A Dutch Jesuit priest was abducted and shot dead by unidentified gunmen in the besieged Syrian city of Homs yesterday.

Father Frans van der Lugt, 75, who had lived in Syria since the early 1970s, was taken from his home and shot twice in the head, the Dutch newspaper de Volkskrant reported.

The priest had warned of the humanitarian suffering in Homs. “There is actually hardly anything left,” he told The Independent in a rare interview in February. “So if you stay, you stay for the struggle.”

"Father Frans was killed in the garden of our monastery," Rev. Ziad Hillal, another Jesuit who lived there with the Dutch priest, told Vatican Radio. "They shot him in the head.

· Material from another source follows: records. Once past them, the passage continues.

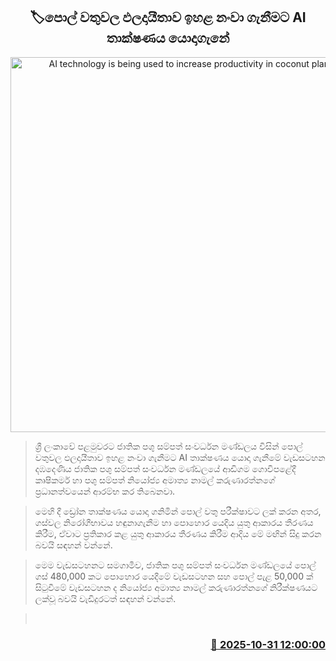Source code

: <p align='center'><b><h2 align='center' title='AI technology is being used to increase productivity in coconut plantations'>🏷පොල් වතුවල ඵලදායීතාව ඉහළ නංවා ගැනීමට AI තාක්ෂණය යොදාගැනේ</h2></b></p>
<p align='center'><img src='https://helakuru.sgp1.cdn.digitaloceanspaces.com/esana/images/lib/cocount-ai.jpg' width='600' alt='AI technology is being used to increase productivity in coconut plantations'></p>

> ශ්‍රී ලංකාවේ පළමුවරට ජාතික පශු සම්පත් සංවර්ධන මණ්ඩලය විසින් පොල් වතුවල ඵලදායීතාව ඉහළ නංවා ගැනීමට AI තාක්ෂණය යොදා ගැනීමේ වැඩසටහන දඹදෙණිය ජාතික පශු සම්පත් සංවර්ධන මණ්ඩලයේ ආඩිගම ගොවිපළේදී කෘෂිකර්ම හා පශු සම්පත් නියෝජ්‍ය අමාත්‍ය නාමල් කරුණාරත්නගේ ප්‍රධානත්වයෙන් ආරම්භ කර තිබෙනවා.

> මෙහි දී ඩ්‍රෝන තාක්ෂණය යොදා ගනිමින් පොල් වතු පරීක්ෂාවට ලක් කරන අතර, ගස්වල නිරෝගීභාවය හඳුනාගැනීම හා පොහොර යෙදිය යුතු ආකාරය තීරණය කිරීම, ඒවාට ප්‍රතිකාර කළ යුතු ආකාරය තීරණය කිරීම ආදිය මේ මඟින් සිදු කරන බවයි සඳහන් වන්නේ.

> මෙම වැඩසටහනට සමගාමීව, ජාතික පශු සම්පත් සංවර්ධන මණ්ඩලයේ පොල් ගස් 480,000 කට පොහොර යෙදීමේ වැඩසටහන සහ පොල් පැළ 50,000 ක් සිටුවීමේ වැඩසටහන ද නියෝජ්‍ය අමාත්‍ය නාමල් කරුණාරත්නගේ නිරීක්ෂණයට ලක්වූ බවයි වැඩිදුරටත් සඳහන් වන්නේ.

>  



<h3 align='right'><a href='https://www.helakuru.lk/esana/p/114963/'>📅 2025-10-31 12:00:00</a></h3>
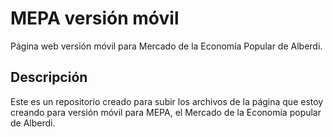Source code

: # MEPA versión móvil
Página web versión móvil para Mercado de la Economía Popular de Alberdi.

## Descripción
Este es un repositorio creado para subir los archivos de la página que estoy creando para versión móvil para MEPA, el Mercado de la Economía popular de Alberdi.
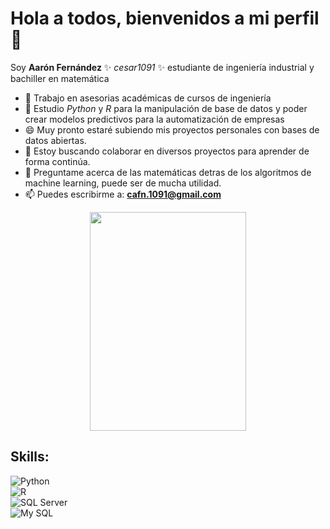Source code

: # Hola a todos, bienvenidos a mi perfil 👋 

Soy **Aarón Fernández** ✨ _cesar1091_ ✨ estudiante de ingeniería industrial y bachiller en matemática

- 🔭 Trabajo en asesorias académicas de cursos de ingeniería 
- 🌱 Estudio _Python_ y _R_ para la manipulación de base de datos  y poder crear modelos predictivos para la automatización de empresas
- :smile: Muy pronto estaré subiendo mis proyectos personales con bases de datos abiertas.
- 👯 Estoy buscando colaborar en diversos proyectos para aprender de forma continúa.
- 💬 Preguntame acerca de las matemáticas detras de los algoritmos de machine learning, puede ser de mucha utilidad.
- 📫 Puedes escribirme a: **cafn.1091@gmail.com**
<p align="center">
 <img src="https://media.giphy.com/media/HUplkVCPY7jTW/giphy.gif" width="250" height="350">
</p>

## Skills:
![Python](https://img.shields.io/badge/Python-3DDC84?style=for-the-badge&logo=python&logoColor=white&labelColor=101010)</br>
![R](https://img.shields.io/badge/R-3DDC84?style=for-the-badge&logo=R&logoColor=white&labelColor=101010)</br>
![SQL Server](https://img.shields.io/badge/SQL-3DDC84?style=for-the-badge&logo=microsoft-sql-server&logoColor=white&labelColor=101010)</br>
![My SQL](https://img.shields.io/badge/MySQL-3DDC84?style=for-the-badge&logo=MySQL&logoColor=white&labelColor=101010)

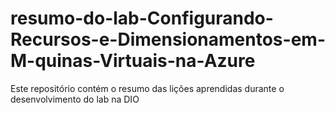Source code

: # resumo-do-lab-Configurando-Recursos-e-Dimensionamentos-em-M-quinas-Virtuais-na-Azure
Este repositório contém o resumo das lições aprendidas durante o desenvolvimento do lab na DIO
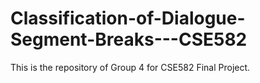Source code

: # Classification-of-Dialogue-Segment-Breaks---CSE582
This is the repository of Group 4 for CSE582 Final Project.
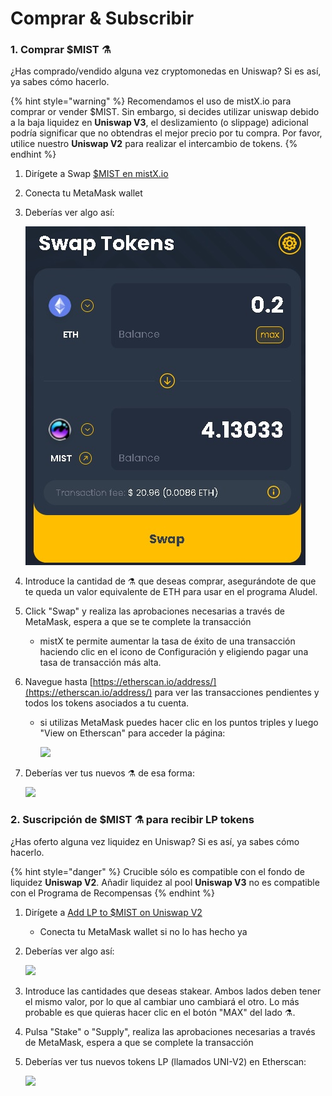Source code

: # Comprar & Subscribir

### 1. Comprar $MIST ⚗️

¿Has comprado/vendido alguna vez cryptomonedas en Uniswap? Si es así, ya sabes cómo hacerlo.

{% hint style="warning" %}
Recomendamos el uso de mistX.io para comprar or vender $MIST. Sin embargo, si decides utilizar uniswap debido a la baja liquidez en **Uniswap V3**, el deslizamiento \(o slippage\) adicional podría significar que no obtendras el mejor precio por tu compra. Por favor, utilice nuestro **Uniswap V2** para realizar el intercambio de tokens.
{% endhint %}

1. Dirígete a Swap [$MIST en mistX.io](http://swap.mist.alchemist.wtf/)
2. Conecta tu MetaMask wallet
3. Deberías ver algo así: 

    ![](.gitbook/assets/swap.jpg)

4. Introduce la cantidad de ⚗️ que deseas comprar, asegurándote de que te queda un valor equivalente de ETH para usar en el programa Aludel.
5. Click "Swap" y realiza las aprobaciones necesarias a través de MetaMask, espera a que se  te complete la transacción
   * mistX te permite aumentar la tasa de éxito de una transacción haciendo clic en el icono de Configuración y eligiendo pagar una tasa de transacción más alta.
6. Navegue hasta [https://etherscan.io/address/](https://etherscan.io/address/) para ver las transacciones pendientes y todos los tokens asociados a tu cuenta.
   * si utilizas MetaMask puedes hacer clic en los puntos triples y luego "View on Etherscan" para acceder la página:

     ![](https://i.imgur.com/jdzodQP.png)
7. Deberías ver tus nuevos ⚗️ de esa forma:

    ![](https://i.imgur.com/bF9wsrg.png)

### 2. Suscripción de $MIST ⚗️ para recibir LP tokens

¿Has oferto alguna vez liquidez en Uniswap? Si es así, ya sabes cómo hacerlo.

{% hint style="danger" %}
Crucible sólo es compatible con el fondo de liquidez **Uniswap V2**. Añadir liquidez al pool **Uniswap V3** no es compatible con el Programa de Recompensas
{% endhint %}

1. Dirígete a [Add LP to $MIST on Uniswap V2](https://app.uniswap.org/#/add/v2/0x88acdd2a6425c3faae4bc9650fd7e27e0bebb7ab/ETH)
   * Conecta tu MetaMask wallet si no lo has hecho ya
2. Deberías ver algo así:

    ![](https://i.imgur.com/7paIEyF.png)

3. Introduce las cantidades que deseas stakear. Ambos lados deben tener el mismo valor, por lo que al cambiar uno cambiará el otro. Lo más probable es que quieras hacer clic en el botón "MAX" del lado ⚗️.
4. Pulsa "Stake" o "Supply", realiza las aprobaciones necesarias a través de MetaMask, espera a que se complete la transacción
5. Deberías ver tus nuevos tokens LP \(llamados UNI-V2\) en Etherscan:

    ![](https://i.imgur.com/6hAoHGw.png)

## 

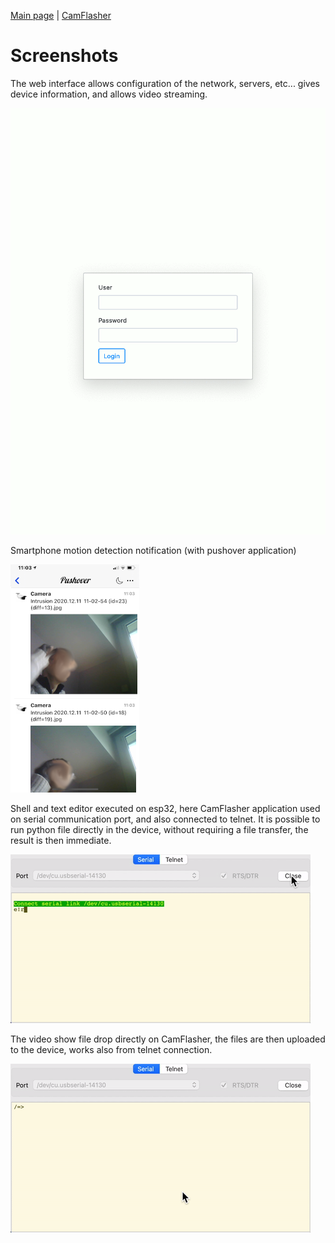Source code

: [Main page](/README.md) | [CamFlasher](/doc/CAMFLASHER.md)

# Screenshots

The web interface allows configuration of the network, servers, etc... gives device information, and allows video streaming.

![WebInterface.gif](/images/WebInterface.gif "Board information web page")

Smartphone motion detection notification (with pushover application)

![SmartPhoneNotification.png](/images/SmartPhoneNotification.png "Smartphone motion notification")

Shell and text editor executed on esp32, here CamFlasher application used on serial communication port, and also connected to telnet. It is possible to run python file directly in the device, without requiring a file transfer, the result is then immediate.

![ShellEdit.gif](/images/ShellEdit.gif "Shell and text editor")

The video show file drop directly on CamFlasher, the files are then uploaded to the device, works also from telnet connection.

![Drop.gif](/images/Drop.gif "Drop file on CamFlasher")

It was a premeditated act."

Lombardi praised van der Lugt as a man of great courage who "despite an extremely difficult and risky situation, wanted to remain faithful to the Syrian people to whom he had dedicated his life and his spiritual service."

Dutch Foreign Minister Frans Timmermans wrote on his Facebook page that van der Lugt "only brought good to Homs, was a Syrian among Syrians, (who) refused to abandon them even when it meant risking his own life."

Christians made up about 10 percent of Syria's population before protests in 2011 led to a wider civil war. The minority traditionally supported President Bashar al-Assad for protecting them and has been attacked by his opponents for that stand.